Le nouveau rapport du Giec est sans équivoque. Quelles leçons faut-il en tirer? Entretien avec Hugues Goosse, climatologue, et professeur extraordinaire au Earth & Life Institute de l’UCLouvain.

Hugues Goosse, comment peut-on aborder ce nouveau rapport du Giec?

C’est un rapport de synthèse, qui se base sur des milliers d’articles scientifiques. Donc, ce ne sont pas des nouveaux résultats qui viennent de nulle part. On connaît déjà le contenu. L’intérêt, c’est l’évaluation et la manière de présenter pour que le rapport puisse être utile aux décideurs politiques.

Diffère-t-il des précédents rapports?

Oui, car celui-ci est uniquement focalisé sur la physique du système climatique et les cycles biochimiques. Il n’est pas du tout axé sur les impacts ou les mesures pour diminuer les effets des émissions de gaz à effet de serre.
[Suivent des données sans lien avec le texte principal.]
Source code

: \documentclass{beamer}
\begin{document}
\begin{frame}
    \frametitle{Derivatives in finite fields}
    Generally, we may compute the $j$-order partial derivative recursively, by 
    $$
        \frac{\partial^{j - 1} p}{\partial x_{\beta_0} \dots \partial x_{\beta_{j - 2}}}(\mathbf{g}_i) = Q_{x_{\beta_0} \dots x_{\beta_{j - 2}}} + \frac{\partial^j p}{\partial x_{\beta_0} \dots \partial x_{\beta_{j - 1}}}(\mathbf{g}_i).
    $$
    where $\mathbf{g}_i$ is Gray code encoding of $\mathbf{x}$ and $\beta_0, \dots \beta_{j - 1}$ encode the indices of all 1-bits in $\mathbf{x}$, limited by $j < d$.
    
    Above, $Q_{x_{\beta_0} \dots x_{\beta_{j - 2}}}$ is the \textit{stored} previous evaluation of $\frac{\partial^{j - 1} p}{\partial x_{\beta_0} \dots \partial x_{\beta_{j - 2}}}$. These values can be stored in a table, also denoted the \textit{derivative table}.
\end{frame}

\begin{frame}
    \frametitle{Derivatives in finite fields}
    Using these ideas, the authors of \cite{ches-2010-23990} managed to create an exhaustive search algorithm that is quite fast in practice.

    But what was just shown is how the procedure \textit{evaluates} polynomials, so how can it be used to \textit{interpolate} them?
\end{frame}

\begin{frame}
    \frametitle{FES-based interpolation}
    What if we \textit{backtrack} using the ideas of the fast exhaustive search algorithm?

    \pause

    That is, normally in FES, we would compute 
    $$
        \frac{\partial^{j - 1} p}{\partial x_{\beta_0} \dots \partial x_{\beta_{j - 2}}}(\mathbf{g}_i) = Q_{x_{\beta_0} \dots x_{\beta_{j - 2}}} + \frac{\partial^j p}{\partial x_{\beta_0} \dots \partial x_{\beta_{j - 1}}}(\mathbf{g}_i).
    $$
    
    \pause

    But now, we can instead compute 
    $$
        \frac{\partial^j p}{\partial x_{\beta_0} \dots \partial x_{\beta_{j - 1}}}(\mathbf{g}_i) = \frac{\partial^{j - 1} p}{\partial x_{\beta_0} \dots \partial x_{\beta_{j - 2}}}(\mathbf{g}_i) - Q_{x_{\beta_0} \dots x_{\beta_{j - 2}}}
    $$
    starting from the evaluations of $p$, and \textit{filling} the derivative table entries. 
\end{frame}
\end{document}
Du point de vue des climatologues, on confirme tout ce qui a été dit par le passé. Ça donne de la consistance, car on a aujourd’hui 40 ans de recul sur les premières prévisions du réchauffement climatique. Maintenant, on le voit. Ce qu’on avait prévu se réalise. C’est en quelque sorte une bonne nouvelle pour la compréhension du système, car ça signifie qu’on comprend ce qu’il se passe. Pour la suite, on sait donc ce qu’on peut et doit faire.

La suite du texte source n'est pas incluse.